Theory of Nucleation and Glass Formation

Nucleation is the first step in most first-order phase transitions, which include processes such as gas condensation, solidification, and the fabrication of glass ceramics. It also plays a key role in some biological processes and is fundamentally important in the pharmaceutical industry. Nucleation is commonly described within the framework of the classical nucleation theory, which was first developed to describe gas condensation almost 150 years ago. The classical theory is often called the liquid drop model, assuming the formation of small clusters of the new phase that have a sharp boundary with the original phase. It assumes a single nucleation pathway with clusters growing and shrinking by the addition or subtraction of single molecular units and adopts interface-limited kinetics.

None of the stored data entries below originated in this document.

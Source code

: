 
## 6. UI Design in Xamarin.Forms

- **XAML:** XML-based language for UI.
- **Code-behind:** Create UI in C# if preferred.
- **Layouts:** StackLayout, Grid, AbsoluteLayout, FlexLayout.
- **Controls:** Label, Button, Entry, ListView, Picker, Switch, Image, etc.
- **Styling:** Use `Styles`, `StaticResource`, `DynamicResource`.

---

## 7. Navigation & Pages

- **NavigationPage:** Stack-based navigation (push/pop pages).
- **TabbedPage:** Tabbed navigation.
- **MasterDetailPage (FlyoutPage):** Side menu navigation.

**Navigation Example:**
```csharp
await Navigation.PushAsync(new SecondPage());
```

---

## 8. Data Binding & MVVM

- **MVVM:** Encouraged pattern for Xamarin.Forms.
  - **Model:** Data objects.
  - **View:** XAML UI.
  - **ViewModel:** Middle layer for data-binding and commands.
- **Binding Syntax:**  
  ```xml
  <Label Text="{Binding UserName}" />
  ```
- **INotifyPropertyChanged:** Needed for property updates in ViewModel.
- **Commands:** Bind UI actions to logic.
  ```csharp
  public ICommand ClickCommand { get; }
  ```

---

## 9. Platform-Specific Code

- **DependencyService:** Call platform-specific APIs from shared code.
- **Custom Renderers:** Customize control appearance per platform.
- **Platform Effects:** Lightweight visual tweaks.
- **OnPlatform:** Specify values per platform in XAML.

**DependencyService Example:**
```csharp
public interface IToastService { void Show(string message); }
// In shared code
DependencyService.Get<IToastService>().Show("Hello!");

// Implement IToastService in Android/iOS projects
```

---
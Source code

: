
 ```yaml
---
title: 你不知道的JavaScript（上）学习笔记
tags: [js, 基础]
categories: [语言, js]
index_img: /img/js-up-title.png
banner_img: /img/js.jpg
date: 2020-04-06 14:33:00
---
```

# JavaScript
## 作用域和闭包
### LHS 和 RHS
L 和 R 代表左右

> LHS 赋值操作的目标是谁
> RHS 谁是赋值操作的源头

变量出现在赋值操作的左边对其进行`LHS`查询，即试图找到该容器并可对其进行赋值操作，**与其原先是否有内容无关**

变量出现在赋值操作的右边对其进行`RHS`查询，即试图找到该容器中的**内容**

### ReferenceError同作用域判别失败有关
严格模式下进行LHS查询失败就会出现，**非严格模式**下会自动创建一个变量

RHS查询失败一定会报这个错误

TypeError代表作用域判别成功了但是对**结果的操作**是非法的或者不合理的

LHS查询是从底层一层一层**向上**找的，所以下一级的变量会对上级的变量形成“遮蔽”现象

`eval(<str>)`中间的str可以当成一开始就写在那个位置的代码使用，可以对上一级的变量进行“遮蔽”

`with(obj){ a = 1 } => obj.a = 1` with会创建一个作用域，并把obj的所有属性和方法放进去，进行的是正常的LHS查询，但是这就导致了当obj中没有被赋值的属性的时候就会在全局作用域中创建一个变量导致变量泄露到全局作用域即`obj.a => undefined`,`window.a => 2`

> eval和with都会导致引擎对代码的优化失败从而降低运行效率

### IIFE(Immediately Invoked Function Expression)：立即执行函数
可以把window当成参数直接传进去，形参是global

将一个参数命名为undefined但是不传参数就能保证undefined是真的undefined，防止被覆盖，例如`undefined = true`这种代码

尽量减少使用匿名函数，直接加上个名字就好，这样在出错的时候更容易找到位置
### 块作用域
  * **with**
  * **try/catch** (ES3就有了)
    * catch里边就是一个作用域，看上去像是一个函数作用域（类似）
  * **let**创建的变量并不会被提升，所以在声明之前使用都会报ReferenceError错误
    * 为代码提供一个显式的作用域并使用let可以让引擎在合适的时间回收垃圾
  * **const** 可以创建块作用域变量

However, it is now becoming increasingly clear that nucleation is much more complicated than this. Experiments and computer modeling have demonstrated that the cluster interface is broad, not sharp. Studies of nucleation in colloidal and protein liquids, as well as in silicate glasses, have shown that there can be multiple nucleation pathways, not only one. Nucleation can couple with other phase transitions and ordering processes. The local atomic and chemical order in the original phase, even if it is a liquid or a glass, can couple to the nucleation barrier and may play a role in glass formation in some cases. Finally, studies of nucleation in liquids under a microgravity environment have revealed the important role that stirring can have in nucleation. These points will be briefly covered in this chapter, highlighting experimental and computer modeling results and discussing some new models for nucleation that take account of the diffuse interface and cases where long-range diffusion becomes comparable with the interfacial kinetics.